(Saved data entries)

——

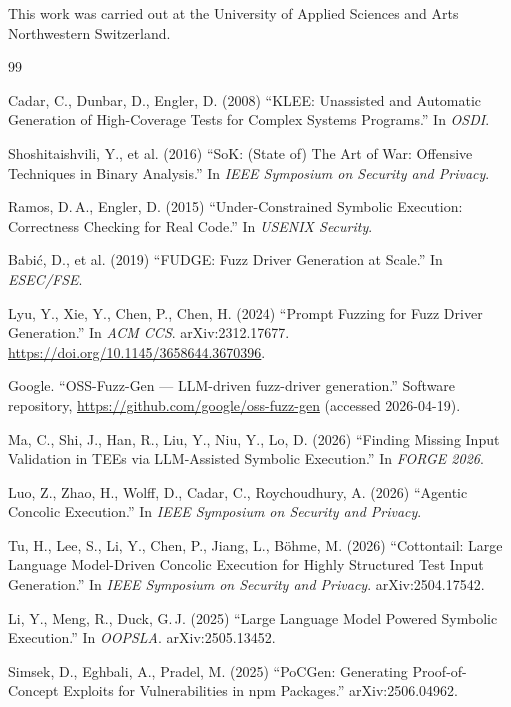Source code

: \documentclass[3p,times,procedia]{elsarticle}
\begin{document}
This work was carried out at the University of Applied Sciences and Arts Northwestern Switzerland.

\begin{thebibliography}{99}

 Cadar, C., Dunbar, D., Engler, D. (2008) ``KLEE: Unassisted and Automatic Generation of High-Coverage Tests for Complex Systems Programs.'' In \emph{OSDI}.

 Shoshitaishvili, Y., et al. (2016) ``SoK: (State of) The Art of War: Offensive Techniques in Binary Analysis.'' In \emph{IEEE Symposium on Security and Privacy}.

 Ramos, D.\,A., Engler, D. (2015) ``Under-Constrained Symbolic Execution: Correctness Checking for Real Code.'' In \emph{USENIX Security}.

 Babi\'{c}, D., et al. (2019) ``FUDGE: Fuzz Driver Generation at Scale.'' In \emph{ESEC/FSE}.

 Lyu, Y., Xie, Y., Chen, P., Chen, H. (2024) ``Prompt Fuzzing for Fuzz Driver Generation.'' In \emph{ACM CCS}. arXiv:2312.17677. \url{https://doi.org/10.1145/3658644.3670396}.

 Google. ``OSS-Fuzz-Gen --- LLM-driven fuzz-driver generation.'' Software repository, \url{https://github.com/google/oss-fuzz-gen} (accessed 2026-04-19).

 Ma, C., Shi, J., Han, R., Liu, Y., Niu, Y., Lo, D. (2026) ``Finding Missing Input Validation in TEEs via LLM-Assisted Symbolic Execution.'' In \emph{FORGE 2026}.

 Luo, Z., Zhao, H., Wolff, D., Cadar, C., Roychoudhury, A. (2026) ``Agentic Concolic Execution.'' In \emph{IEEE Symposium on Security and Privacy}.

 Tu, H., Lee, S., Li, Y., Chen, P., Jiang, L., B\"{o}hme, M. (2026) ``Cottontail: Large Language Model-Driven Concolic Execution for Highly Structured Test Input Generation.'' In \emph{IEEE Symposium on Security and Privacy}. arXiv:2504.17542.

 Li, Y., Meng, R., Duck, G.\,J. (2025) ``Large Language Model Powered Symbolic Execution.'' In \emph{OOPSLA}. arXiv:2505.13452.

 Simsek, D., Eghbali, A., Pradel, M. (2025) ``PoCGen: Generating Proof-of-Concept Exploits for Vulnerabilities in npm Packages.'' arXiv:2506.04962.


\end{thebibliography}
\end{document}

——

TASK DETAILS:
Return only this span, exactly: the line that contains "Large Language Model-Driven" and all lines after it to the end of the records.

PROBLEM SOLUTION:
 Tu, H., Lee, S., Li, Y., Chen, P., Jiang, L., B\"{o}hme, M. (2026) ``Cottontail: Large Language Model-Driven Concolic Execution for Highly Structured Test Input Generation.'' In \emph{IEEE Symposium on Security and Privacy}. arXiv:2504.17542.

 Li, Y., Meng, R., Duck, G.\,J. (2025) ``Large Language Model Powered Symbolic Execution.'' In \emph{OOPSLA}. arXiv:2505.13452.

 Simsek, D., Eghbali, A., Pradel, M. (2025) ``PoCGen: Generating Proof-of-Concept Exploits for Vulnerabilities in npm Packages.'' arXiv:2506.04962.


\end{thebibliography}
\end{document}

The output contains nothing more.